I thought there would be no text after the position of ifstream::gcount()
because the buffer was initialized with \0
s.
But there was text. How is this possible?
example code:
#include <iostream>
#include <string>
#include <fstream>
int main() {
std::string path = "test.txt";
// write to file
std::ofstream out(path);
for (int i = 1; i <= 10'000; ++i) {
std::string lineNum = std::to_string(i);
out << lineNum + "xxxxxxxxxxxxxxx" + lineNum + "\n";
}
out.close(); // (Just FYI: without close(), the result changes, although ofstream and ifstream are being used separately and they support RAII.)
// read from file
std::ifstream in(path);
std::string buffer;
int bufferSize = 1'000'000;
buffer.resize(bufferSize);
in.read(buffer.data(), buffer.size());
auto gc = in.gcount();
auto found = buffer.find('\n', gc);
std::string substr = buffer.substr(gc - 10, 100);
std::cout << "gcount: " << gc << '\n';
std::cout << "found: " << found << '\n';
std::cout << "npos?: " << std::boolalpha << (found == std::string::npos) << '\n';
std::cout << "substr:\n" << substr << std::endl;
}
result:
gcount: 237788
found: 237810
npos?: false // I thought `found` should be the same as `string::npos`.
substr:
xxxx10000
01xxxxxxxxxxxxxxx9601 // I thought there should be no text after `gcount()`.
9602xxxxxxxxxxxxxxx9602
9603xxxxxxxxxxxxxxx9603
9604xxxxxxxxxxxxx
Executed with MSVC for 32bit, on Windows(x64).
P.S. Also tried building for 64bit, but the same result.
(used in.read(const_cast<char*>(buffer.data()), buffer.size());
instead of in.read(buffer.data(), buffer.size());
)
@john's comment saved me.
The culprit was how the different OSs interpret the new line character differently.
If opened with a hex editor, we can see the difference.
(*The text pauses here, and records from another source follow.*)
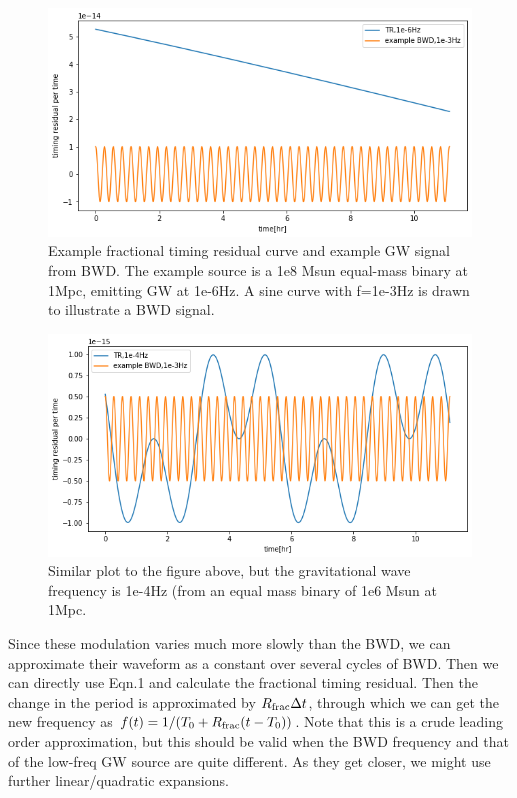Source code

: \documentclass{article}
\begin{document}
\begin{figure}
    \centering
    \includegraphics[scale=.6]{TR.png}
    \caption{Example fractional timing residual curve and example GW signal from BWD. The example source is a 1e8 Msun equal-mass binary at 1Mpc, emitting GW at 1e-6Hz. A sine curve with f=1e-3Hz is drawn to illustrate a BWD signal.}
    \label{TR1}
\end{figure}

\begin{figure}
    \centering
    \includegraphics[scale=.6]{TR2.png}
    \caption{Similar plot to the figure above, but the gravitational wave frequency is 1e-4Hz (from an equal mass binary of 1e6 Msun at 1Mpc.}
    \label{TR2}
\end{figure}

Since these modulation varies much more slowly than the BWD, we can approximate their waveform as a constant over several cycles of BWD. Then we can directly use Eqn.1 and calculate the fractional timing residual. Then the change in the period is approximated by $R_{\rm{frac}}\Delta t$, through which we can get the new frequency as $f(t)=1/(T_0+R_{\rm{frac}}(t-T_0))$. Note that this is a crude leading order approximation, but this should be valid when the BWD frequency and that of the low-freq GW source are quite different. As they get closer, we might use further linear/quadratic expansions. 
\end{document}
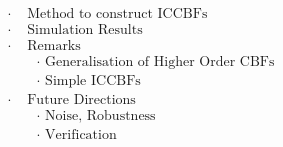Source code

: \documentclass[preview]{standalone}
\begin{document}
\begin{align*}
\boldsymbol{\cdot} & \text{ Method to construct ICCBFs}\\ \boldsymbol{\cdot} &\text{ Simulation Results}\\ \boldsymbol{\cdot} &\text{ Remarks}\\ &\quad \boldsymbol{\cdot} \text{ Generalisation of Higher Order CBFs}\\ &\quad \boldsymbol{\cdot} \text{ Simple ICCBFs}\\ \boldsymbol{\cdot} & \text{ Future Directions}\\ &\quad \boldsymbol{\cdot} \text{ Noise, Robustness}\\ &\quad \boldsymbol{\cdot} \text{ Verification}\\
\end{align*}
\end{document}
If run the code in the question in Windows, the file written by the code shows 0x0D 0x0A
, which is simply \r\n
. But, in Unix or Unix-like OS such as Linux, it would be just 0x0A
, which means \n
.
But, if we use the std::ios_base::binary
option when using std::fstream
, the OS will not interpret the newline character, but just use it "as-is".
So, with that option, a hex editor would show only 0x0A
regardless of OS.
So using the ios_base::binary
option with ofstream
or ifstream
or both get rid of the problem described in the question.